(Activity): Please report, as a bare number, how many lines below include the string "panels".
********
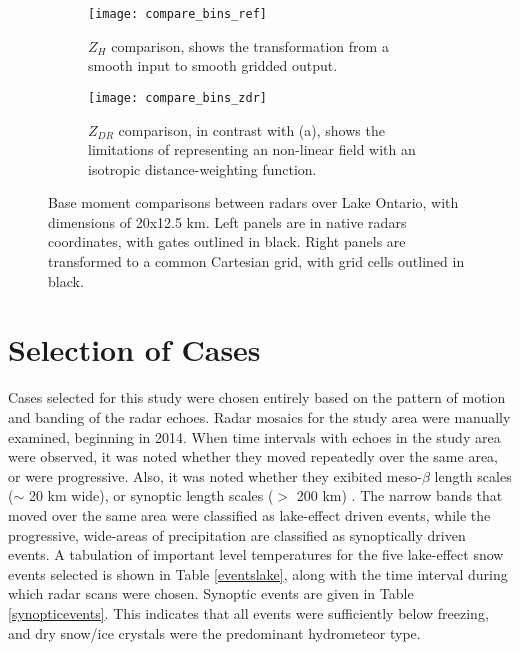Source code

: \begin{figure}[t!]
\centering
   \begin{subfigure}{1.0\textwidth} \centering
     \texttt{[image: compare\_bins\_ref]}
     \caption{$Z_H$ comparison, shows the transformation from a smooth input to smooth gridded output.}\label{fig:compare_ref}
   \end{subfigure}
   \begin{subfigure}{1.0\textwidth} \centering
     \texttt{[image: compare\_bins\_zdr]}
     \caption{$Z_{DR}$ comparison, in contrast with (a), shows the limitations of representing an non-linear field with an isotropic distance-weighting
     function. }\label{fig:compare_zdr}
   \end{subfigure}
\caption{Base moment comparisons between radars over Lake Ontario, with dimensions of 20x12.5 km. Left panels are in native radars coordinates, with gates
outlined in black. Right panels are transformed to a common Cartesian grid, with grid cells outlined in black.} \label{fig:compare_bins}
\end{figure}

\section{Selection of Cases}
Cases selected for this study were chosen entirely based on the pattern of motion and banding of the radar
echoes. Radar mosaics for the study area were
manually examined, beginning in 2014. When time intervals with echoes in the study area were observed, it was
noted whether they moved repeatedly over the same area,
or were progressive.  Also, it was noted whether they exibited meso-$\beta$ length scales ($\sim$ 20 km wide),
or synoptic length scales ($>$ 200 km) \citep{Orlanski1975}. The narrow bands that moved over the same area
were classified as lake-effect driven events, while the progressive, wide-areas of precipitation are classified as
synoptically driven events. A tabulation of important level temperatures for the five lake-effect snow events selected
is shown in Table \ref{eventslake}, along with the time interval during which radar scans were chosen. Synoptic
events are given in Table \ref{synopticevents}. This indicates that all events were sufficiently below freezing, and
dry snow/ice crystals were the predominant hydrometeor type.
********
(Written solution): 2